Furthermore, consumer spending is still strong, and companies are hiring. New and used car prices have dropped and grocery prices, while still too high, decreased, including the price of eggs, which fell 7%. And, consumers continue to spend on restaurants, travel and entertainment, reflecting strong demand.

However, despite these signs of economic progress, prices still remain high at the supermarket and the gas pump, for which President Biden is unfairly blamed. So why are prices at the supermarket still high? The answer is corporate greed.

During his State of the Union address, President Biden mentioned the term, “greed-flation,” the practice by corporations of raising prices for goods while actually giving consumers less product inside of packaging. Pennsylvania Sen. Bob Casey has recently introduced legislation addressing this issue.

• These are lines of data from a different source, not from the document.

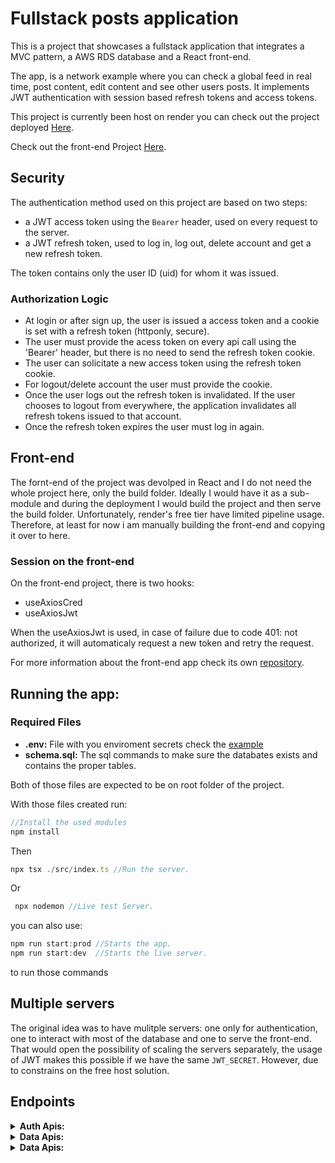 # Fullstack posts application 

This is a project that showcases a fullstack application that integrates a MVC pattern, a AWS RDS database and a React front-end.

The app, is a network example where you can check a global feed in real time, post content, edit content and see other users posts. It implements JWT authentication with session based refresh tokens and access tokens.

This project is currently been host on render you can check out the project deployed [Here](https://fullstackaws.onrender.com/).

Check out the front-end Project [Here](https://github.com/vtmattedi/fullstackAwsfront).

## Security
The authentication method used on this project are based on two steps:

 * a JWT access token using the `Bearer` header, used on every request to the server.
 * a JWT refresh token, used to log in, log out, delete account and get a new refresh token.

The token contains only the user ID (uid) for whom it was issued.

### Authorization Logic 
 * At login or after sign up, the user is issued a access token and a cookie is set with a refresh token (httponly, secure).
 * The user must provide the acess token on every api call using the 'Bearer' header, but there is no need to send the refresh token cookie.
 * The user can solicitate a new access token using the refresh token cookie.
 * For logout/delete account the user must provide the cookie.
 * Once the user logs out the refresh token is invalidated. If the user chooses to logout from everywhere, the application invalidates all refresh tokens issued to that account.
 * Once the refresh token expires the user must log in again.


## Front-end

The fornt-end of the project was devolped in React and I do not need the whole project here, only the build folder. Ideally I would have it as a sub-module and during the deployment I would build the project
and then serve the build folder. Unfortunately, render's free tier have limited pipeline usage. Therefore, at least for now i am manually building the front-end and copying it over to here.

### Session on the front-end
 On the front-end project, there is two hooks:
 * useAxiosCred 
 * useAxiosJwt

When the useAxiosJwt is used, in case of failure due to code 401: not authorized, it will automaticaly request a new token and retry the request.

For more information about the front-end app check its own [repository]("https://www.github.com/vtmattedi/fullstackawsfront").

## Running the app:

### Required Files
* **.env:** File with you enviroment secrets check the [example](/.example.env)
* **schema.sql:** The sql commands to make sure the databates exists and contains the proper tables.

Both of those files are expected to be on root folder of the project.


With those files created run:

```javascript
//Install the used modules
npm install
```
Then
```javascript
npx tsx ./src/index.ts //Run the server.
```
Or 
```javascript
 npx nodemon //Live test Server.
```
you can also use:
```javascript
npm run start:prod //Starts the app.
npm run start:dev  //Starts the live server.
```
to run those commands 

## Multiple servers
The original idea was to have mulitple servers: one only for authentication, one to interact with most of the database and one to serve the front-end. That would open the possibility of scaling the servers separately, the usage of JWT makes this possible if we have the same `JWT_SECRET`. However, due to constrains on the free host solution.

## Endpoints

<details> 
<summary><b>Auth Apis:</b></summary>

#### /auth/login
- /auth/login 
    * expects: Body with email and password
    * Returns: 200 if successful or an error if failed to provide an input or no such credentials exists

    |**Code**                            |**Body**                                              |**Description**          |
    |--------------------------------|--------------------------------------------------|---------------------|
    |<p style="Color: green; font-weight: bold">200</p> |<b>access token</b>: string<br/><b>uid</b>: number|Login succesful      |
    |<p style="Color: red; font-weight: bold">401</p>   |<b>message</b>: string                              |Unauthorized         |
    |<p style="Color: red; font-weight: bold">500</p>   |<b>message</b>: string                              |Internal server error|
    |<p style="Color: red; font-weight: bold">400</p>   |<b>message</b>: string                              |Invalid input        |



    <table>
        <thead>
            <tr>
                <th>Code</th>
                <th>Body</th>
                <th>Description</th>
            </tr>
        </thead>
        <tbody>
            <tr>
                <td style="color: green; font-weight: bold">200</td>
                <td><b>access token</b>: string<br/><b>uid</b>: number</td>
                <td>Login successful</td>
            </tr>
            <tr>
                <td style="color: red; font-weight: bold">401</td>
                <td><b>message</b>: string</td>
                <td>Unauthorized</td>
            </tr>
            <tr>
                <td style="color: red; font-weight: bold">500</td>
                <td><b>message</b>: string</td>
                <td>Internal server error</td>
            </tr>
            <tr>
                <td style="color: red; font-weight: bold">400</td>
                <td><b>message</b>: string</td>
                <td>Invalid input</td>
            </tr>
        </tbody>
    </table>


- /auth/signup
    * expects: Body with email, username and password:
    * returns: 201 if successful or an error if there is already an user with that email, or there are restrictions on the password/email or username chosen
- /auth/logout
    * expects: a refresh token cookie
    * returns: 200 and clears the cookie if successful or a code error if the refresh token is not valid
- /auth/logoutEveryone
    * expects: A refresh token cookie.
    * returns: 200 and clears all refresh tokens associated with the user id from the database, so all the session of that user will not be valid.

- /auth/token
    * expects: A refresh token cookie.
    * returns: A access token and the user id of the refresh token

- /auth/deleteaccount
    * expects: A refresh token cookie.
    * returns: 200 and deletes all session cookies that are associated with the user id of the requester. Also deletes the account from the database. 
</details>

<details>
<summary><b>Data Apis:</b></summary>
    - /api/dashboard

</details>

<details>
<summary><b>Data Apis:</b></summary>
    for all other requests the response is either a static file or file the file is not found and the request does not match any of the other types it will serve the index.html file of the react build.
</details>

Another reason for high grocery prices is monopolization. Just four companies control 70% of the grocery market: Walmart, Costco, Kroger, and Ahold. And, certain manufacturers of goods have a monopoly as well. For instance, a couple of cereal manufacturers control nearly 60% of the cereal market; one company controls 20% of the egg market; four corporations control 85% of the beef industry and 75% of the pork industry.

Massachusetts Sen. Elizabeth Warren recently introduced legislation called the Price Gouging Prevention Act addressing this problem. She and Massachusetts Rep. Jim McGovern have written to the president, urging him to use every tool at his disposal to address corporate greed.

Prices at the gas pump have actually come down a bit in the past month, due to the fact the price of oil has dropped below $80 a barrel. Nevertheless, prices still remain high, in large part due to warmer weather demand and gas companies’ switch from winter-blend to summer-blend gasoline.

Americans do more driving during the warmer months and summer-blend gasoline is more expensive.

So, the reality is, the president doesn’t control gas prices; he’s unfairly blamed when prices go up and wrongly receives credit for prices going down.

So what can the president and his administration do to change the perception he’s doing a bad job on the economy? Well, since he can’t directly influence oil companies or food corporations to lower prices, perhaps his administration can do a better job of controlling the narrative by educating the American people about who and what is really to blame.

Jasper Lucas lives in Sicklerville N.J.